| Article ID | Journal | Published Year | Pages | File Type |
|---|---|---|---|---|
| 512796 | Engineering Analysis with Boundary Elements | 2012 | 9 Pages |
The numerical solution of the convection–diffusion equation represents a very important issue in many numerical methods that need some artificial methods to obtain stable and accurate solutions. In this article, a meshless method based on the local Petrov–Galerkin method is applied to solve this equation. The essential boundary condition is enforced by the transformation method, and the MLS method is used for the interpolation schemes. The streamline upwind Petrov–Galerkin (SUPG) scheme is developed to employ on the present meshless method to overcome the influence of false diffusion.
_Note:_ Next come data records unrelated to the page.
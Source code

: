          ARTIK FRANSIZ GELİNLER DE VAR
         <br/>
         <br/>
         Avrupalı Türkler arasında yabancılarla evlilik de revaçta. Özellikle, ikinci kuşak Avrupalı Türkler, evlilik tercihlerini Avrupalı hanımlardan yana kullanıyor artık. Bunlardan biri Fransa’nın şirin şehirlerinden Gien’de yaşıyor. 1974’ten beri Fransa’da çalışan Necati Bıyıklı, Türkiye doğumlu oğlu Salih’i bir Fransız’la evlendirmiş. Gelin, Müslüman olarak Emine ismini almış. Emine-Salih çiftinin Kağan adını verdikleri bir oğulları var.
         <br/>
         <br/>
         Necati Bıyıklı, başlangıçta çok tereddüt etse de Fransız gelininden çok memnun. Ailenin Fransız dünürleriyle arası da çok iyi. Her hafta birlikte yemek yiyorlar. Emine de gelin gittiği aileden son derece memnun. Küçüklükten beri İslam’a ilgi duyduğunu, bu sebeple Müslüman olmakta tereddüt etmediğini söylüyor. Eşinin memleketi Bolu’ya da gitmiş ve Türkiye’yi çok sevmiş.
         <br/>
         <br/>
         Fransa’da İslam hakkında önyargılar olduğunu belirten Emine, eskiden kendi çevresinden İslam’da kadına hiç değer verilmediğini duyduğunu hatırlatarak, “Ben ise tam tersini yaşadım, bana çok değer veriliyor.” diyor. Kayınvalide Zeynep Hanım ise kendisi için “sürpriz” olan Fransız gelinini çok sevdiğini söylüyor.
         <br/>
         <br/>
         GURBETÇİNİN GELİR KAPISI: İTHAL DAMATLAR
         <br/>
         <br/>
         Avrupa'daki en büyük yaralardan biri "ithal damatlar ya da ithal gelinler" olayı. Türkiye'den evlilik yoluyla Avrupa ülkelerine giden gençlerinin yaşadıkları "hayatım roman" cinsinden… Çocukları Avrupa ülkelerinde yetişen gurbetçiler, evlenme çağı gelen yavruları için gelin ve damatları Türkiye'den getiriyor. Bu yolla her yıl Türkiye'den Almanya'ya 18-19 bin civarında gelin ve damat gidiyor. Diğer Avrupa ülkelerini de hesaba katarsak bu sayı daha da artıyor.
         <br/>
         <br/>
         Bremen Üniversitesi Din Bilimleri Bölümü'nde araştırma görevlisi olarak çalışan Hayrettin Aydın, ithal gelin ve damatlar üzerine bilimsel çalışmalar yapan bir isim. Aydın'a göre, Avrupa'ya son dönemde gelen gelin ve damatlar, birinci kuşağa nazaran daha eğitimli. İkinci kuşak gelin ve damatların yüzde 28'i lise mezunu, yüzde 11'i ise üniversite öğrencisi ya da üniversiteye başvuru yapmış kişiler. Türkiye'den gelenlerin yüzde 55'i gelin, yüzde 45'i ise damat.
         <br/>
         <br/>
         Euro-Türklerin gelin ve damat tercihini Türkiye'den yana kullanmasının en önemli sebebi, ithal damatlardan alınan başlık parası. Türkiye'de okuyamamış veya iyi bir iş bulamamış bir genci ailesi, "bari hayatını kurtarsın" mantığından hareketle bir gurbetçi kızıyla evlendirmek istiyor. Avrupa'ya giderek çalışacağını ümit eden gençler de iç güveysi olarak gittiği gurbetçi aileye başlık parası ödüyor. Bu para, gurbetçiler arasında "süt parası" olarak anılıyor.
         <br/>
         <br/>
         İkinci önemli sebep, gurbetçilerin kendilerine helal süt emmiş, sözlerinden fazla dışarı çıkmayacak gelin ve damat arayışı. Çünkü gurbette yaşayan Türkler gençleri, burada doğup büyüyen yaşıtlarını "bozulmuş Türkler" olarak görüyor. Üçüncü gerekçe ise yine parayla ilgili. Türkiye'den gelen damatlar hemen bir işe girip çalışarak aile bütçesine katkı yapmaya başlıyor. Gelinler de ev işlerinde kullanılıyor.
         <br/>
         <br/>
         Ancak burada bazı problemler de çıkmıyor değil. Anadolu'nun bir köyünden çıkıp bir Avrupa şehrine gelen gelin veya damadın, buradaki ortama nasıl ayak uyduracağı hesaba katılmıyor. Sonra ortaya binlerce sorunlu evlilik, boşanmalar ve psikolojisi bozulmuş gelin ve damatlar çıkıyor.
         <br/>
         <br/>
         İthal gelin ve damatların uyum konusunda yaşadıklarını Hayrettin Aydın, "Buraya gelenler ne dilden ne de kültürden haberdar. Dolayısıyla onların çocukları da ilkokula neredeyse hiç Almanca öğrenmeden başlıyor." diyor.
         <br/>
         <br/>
In order to validate the stability and accuracy of the present method, the model is used to solve two different cases and the results of the present method are compared with the results of the upwind scheme of the MLPG method and the high order upwind scheme (QUICK) of the finite volume method. The computational results show that fairly accurate solutions can be obtained for high Peclet number and the SUPG scheme can very well eliminate the influence of false diffusion.
► MLPG method is applied to solve convection-dominated problems. ► SUPG scheme is constructed in the MLPG method. ► High order scheme of FVM is applied to compare with the MLPG/SUPG.